II. Face Detection and Recognition with openCV, PCA, and SVM
This is a simple face detection and recognition problem. Write a program and call it
face_detect_recog_[your Canvas login ID].py
a) Face detection using openCV — I will show you the steps of installation and how to use it
to pick out the faces of three people in a picture.
b) Data set preparation. You are given 120 images, 40 each for same three people. You can
crop the images very closely by using openCV so that our classifier will less likely be
confused by background features. Interpolate them onto a grid of 45 ⨉ 60, referring to the
number of pixels for the horizontal and vertical directions respectively, by using
interpol_im().
Then use numpy.vstack() to create a data array that contains all the flattened images —
let’s call this array X — and has the shape (120, 2700). Finally construct a list that is the
target for these images, y. It should have a length of 90, and should have three kinds of
elements, 0, 1, and 2, corresponding to the keys of the following dictionary, which you
should include in your program:
names_dict = {0: 'name0', 1: ‘name1’, 2: ‘name2’}
c) Training and Validation. First perform. PCA on these images, by using
pca_X(X, n_comp = 50),
which, as stated earlier, returns md_pca and X_proj. Then do the training on X_proj by
using
svm_train(),
which, also as stated earlier, returns md_clf.
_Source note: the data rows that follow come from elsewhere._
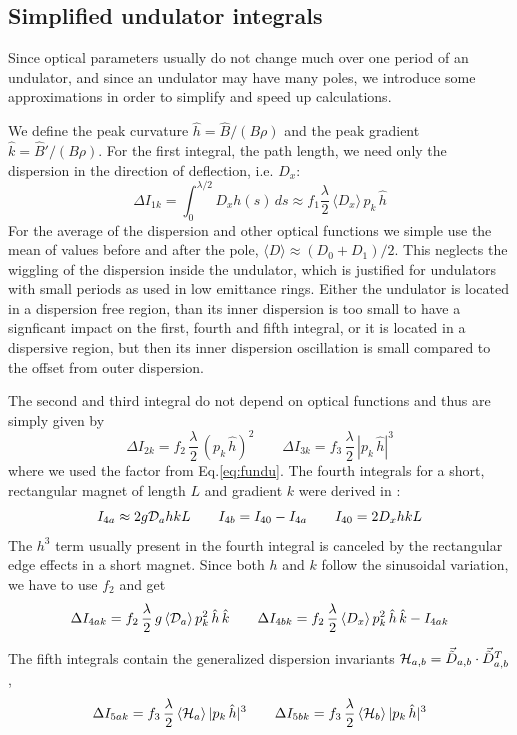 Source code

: \documentclass[12pt]{article}
\newcommand\beq{\begin{equation}}
\newcommand\eeq{\end{equation}}
\newcommand{\tilvec}[1]{\vec{\tilde{#1}}}
\begin{document}
\subsection{\label{ssecurad}Simplified undulator integrals}
Since optical parameters usually do not change much over one period of an undulator, and since an undulator may have many poles, we introduce some approximations in order to simplify and speed up calculations.

We define the peak curvature $\hat{h}= \hat{B}/(B\rho)$ and the peak gradient $\hat k = \hat{B}'/(B\rho)$.
For the first integral, the path length, we need only the dispersion in the direction of deflection, i.e. $D_x$:
\beq
\Delta I_{1k} = \int_0^{\lambda/2} D_x h(s)\,ds \approx f_1 \frac{\lambda}{2}\,\langle D_x \rangle \,p_k\,\hat{h}
\eeq
For the average of the dispersion and other optical functions we simple use the mean of values before and after the pole, $\langle D \rangle \approx (D_0+D_1)/2$. This neglects the wiggling of the dispersion inside the undulator, which is justified for undulators with small periods as used in low emittance rings. Either the undulator is located in a dispersion free region, than its inner dispersion is too small to have a signficant impact on the first, fourth and fifth integral, or it is located in a dispersive region, but then its inner dispersion oscillation is small compared to the offset from outer dispersion.

The second and third integral do not depend on optical functions and thus are simply given by
\beq
\Delta I_{2k} = f_2\, \frac{\lambda}{2}\, (p_k\,\hat{h})^2 \qquad   \Delta I_{3k} = f_3\, \frac{\lambda}{2}\, |p_k\,\hat{h}|^3
\eeq
where we used the factor from Eq.\ref{eq:fundu}.
The fourth integrals for a short, rectangular magnet of length $L$ and gradient $k$ were derived in \cite{VZAS}:
\beq
I_{4a}  \approx  2 g {\cal D}_a  h k L\qquad I_{4b} = I_{40}-I_{4a}\qquad I_{40} = 2 D_x h k L
\eeq
The $h^3$ term usually present in the fourth integral is canceled by the rectangular edge effects in a short magnet.
Since both $h$ and $k$ follow the sinusoidal variation, we have to use $f_2$ and get
\beq
\Delta I_{4ak} = f_2\, \frac{\lambda}{2}\, g\, \langle {\cal D}_a \rangle\, p_k^2\,\hat{h}\,\hat{k}\qquad
\Delta I_{4bk} = f_2\, \frac{\lambda}{2}\, \langle {D_x} \rangle\, p_k^2\,\hat{h}\,\hat{k} - I_{4ak}
\eeq

The fifth integrals contain the generalized dispersion invariants
${\cal H}_{a,b} = \tilvec{D}_{a,b}\cdot \tilvec{D}_{a,b}^T$,
\beq
\Delta I_{5ak} = f_3\, \frac{\lambda}{2}\,\langle {\cal H}_a \rangle\, |p_k\,\hat{h}|^3\qquad
\Delta I_{5bk} = f_3\, \frac{\lambda}{2}\,\langle {\cal H}_b \rangle\, |p_k\,\hat{h}|^3
\eeq
\end{document}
The validation should be done by using the leave-one-out method we talked about in class
— in each iteration, first apply the same md_pca on that singled out image, then apply
md_clf, and see if the prediction agrees with the corresponding target. Finally, print the
success rate.
In general, to distinguish thousands (or more, many more) faces, one often needs over 100
PCA components. But in the case of just three persons, 50 components give a respectable
success rate (as far as facial recognition goes).
c) Testing. You will now use your trained SVM classifier to classify the three faces detected in
the picture in part a).
Just as in part a), interpolate (by calling interpol_im()), and project the interpolated
images onto the PCA space by using the md_pca obtained in part a). Then make a
prediction for these three images by using the md_clf obtained in part a). All this should
be done in the function
pca_svm_pred()
Then by using
names_dict
print out the following two statements:
PCA+SVM predition for person 0: name0
PCA+SVM predition for person 1: name1
PCA+SVM predition for person 2: name2
Don’t forget to display the three images for human inspection and verification, with
plt.show(), with grid_off = True. You may do this when you call
interpol_im().
Finally print the names of the three faces that have been detected and recognized by your
algorithm on the original picture in part a).